AtlasOfLivingAustralia / galah-R

Query living atlases from R
https://galah.ala.org.au
39 stars 3 forks source link

Retrieving a taxon by taxonConceptID returns subtaxa without my asking #139

Closed DesiQuintans closed 1 year ago

DesiQuintans commented 2 years ago

Describe the bug

I am trying to download images for just a particular taxon, but galah also gives me its subtaxa, which I'm not interested in. This could potentially be a big deal since it could inflate my search by 3x or more, making me download thousands of extra images.

galah version

1.4.0

To Reproduce

library(galah)
library(magrittr)

galah_identify("Boronia deanei")

#> # A tibble: 1 x 1
#>   identifier                                      
#>   <chr>                                           
#> 1 https://id.biodiversity.org.au/node/apni/2909142

galah_call() %>% 
    galah_identify("https://id.biodiversity.org.au/node/apni/2909142", search = FALSE) %>% 
    galah_group_by(taxonConceptID, taxonRank, species) %>% 
    atlas_counts() 

#> # A tibble: 3 x 4
#>   species        taxonRank  taxonConceptID                                 count
#>   <chr>          <chr>      <chr>                                          <int>
#> 1 Boronia deanei species    https://id.biodiversity.org.au/node/apni/2909~  1856
#> 2 Boronia deanei subspecies https://id.biodiversity.org.au/node/apni/2888~    52
#> 3 Boronia deanei subspecies https://id.biodiversity.org.au/node/apni/2918~    35

Created on 2022-03-24 by the reprex package (v2.0.1)

Expected behaviour

I expect that if I provide a specific taxonConceptID, then only that ID will be selected. I expect that searching recursively into subtaxa should be opted-into with a function argument because it is a potentially expensive operation.

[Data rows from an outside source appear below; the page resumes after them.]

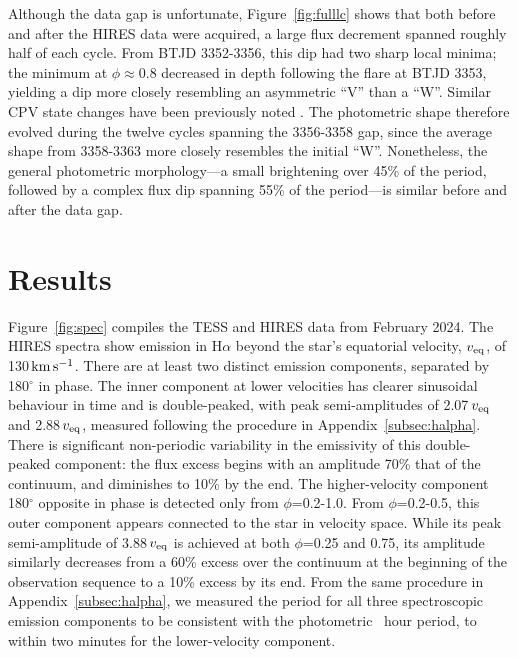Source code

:\documentclass[11pt,twocolumn,tighten,linenumbers]{aastex7}
\newcommand{\kms}{\ensuremath{\rm km\,s^{-1}}}
\begin{document}
Although the data gap is unfortunate, Figure~\ref{fig:fulllc} shows that
both before and after the HIRES data were acquired, a large flux
decrement spanned roughly half of each cycle.  From BTJD 3352-3356, this
dip had two sharp local minima;  the minimum at $\phi$$\approx$0.8
decreased in depth following the flare at BTJD 3353, yielding a dip more
closely resembling an asymmetric ``V'' than a ``W''.  Similar CPV state
changes have been previously noted \citep{Stauffer2017,Bouma2024}.  The
photometric shape therefore evolved during the twelve cycles spanning
the 3356-3358 gap, since the average shape from 3358-3363 more closely
resembles the initial ``W''.  Nonetheless, the general photometric
morphology---a small brightening over 45\% of the period, followed by a
complex flux dip spanning 55\% of the period---is similar before and
after the data gap.


\section{Results}
\label{sec:results}



Figure~\ref{fig:spec} compiles the TESS and HIRES data from February
2024.  The HIRES spectra show emission in H$\alpha$ beyond the star's
equatorial velocity, $v_{\rm eq}$, of 130\,\kms.  There are at least
two distinct emission components, separated by 180$^\circ$ in phase.
The inner component at lower velocities has clearer sinusoidal
behaviour in time and is double-peaked, with peak semi-amplitudes of
2.07\,$v_{\rm eq}$ and 2.88\,$v_{\rm eq}$, measured following the
procedure in Appendix~\ref{subsec:halpha}.  There is significant
non-periodic variability in the emissivity of this double-peaked
component: the flux excess begins with an amplitude 70\% that of the
continuum, and diminishes to 10\% by the end.  The higher-velocity
component 180$^\circ$ opposite in phase is detected only from
$\phi$=0.2-1.0.  From $\phi$=0.2-0.5, this outer component appears
connected to the star in velocity space.  While its peak
semi-amplitude of 3.88\,$v_{\rm eq}$ is achieved at both $\phi$=0.25
and 0.75, its amplitude similarly decreases from a 60\% excess over
the continuum at the beginning of the observation sequence to a 10\%
excess by its end.  
From the same procedure in Appendix~\ref{subsec:halpha},
we measured
the period for all three spectroscopic
emission components to be consistent with the photometric \periodhr\ hour
period, to within two minutes for the lower-velocity component.  
\end{document}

daxkellie commented 2 years ago

Thanks for getting in contact about your issue. We are happy to hear you are using {galah} and appreciate you letting us know about where you are encountering a problem.

The reason you are getting counts of both species and subspecies appears to result from how galah_group_by() is interpreting the request to group by taxonRank. Because Boronia deanei has several subspecies that are members of the same species rank, galah_group_by() is choosing to include them in the groupings (even though you were explicit about the taxonConceptID in galah_identify()). There are good reasons for why this is the correct behaviour for galah_group_by(), but it seems we might need to make it so that when people specify a taxonConceptID this overrides galah_group_by's behaviour. This is something we can fix in the next update!

The good news is that by using galah_filter() and specifying the taxonRank, we can fix your issue of downloading more records than you wanted

galah_call() %>% 
  galah_identify("https://id.biodiversity.org.au/node/apni/2909142", search = FALSE) %>%
  galah_filter(taxonRank == "species") %>%
  galah_group_by(taxonConceptID, taxonRank, species) %>% 
  atlas_counts() 

#> # A tibble: 1 x 4
#>   species        taxonRank taxonConceptID                                  count
#>   <chr>          <chr>     <chr>                                           <int>
#> 1 Boronia deanei species   https://id.biodiversity.org.au/node/apni/29091~  1856

Created on 2022-03-25 by the reprex package (v2.0.1)

DesiQuintans commented 2 years ago

The good news is that by using galah_filter() and specifying the taxonRank, we can fix your issue of downloading more records than you wanted

Thank you, this is what I ended up figuring out last night!

Not to dump more requests into the same Issue, but I think a fileSize filter or an imageWidth/Height filter would be fantastic for uses like mine.

daxkellie commented 2 years ago

Good to hear! I've added your suggestion to a new issue #140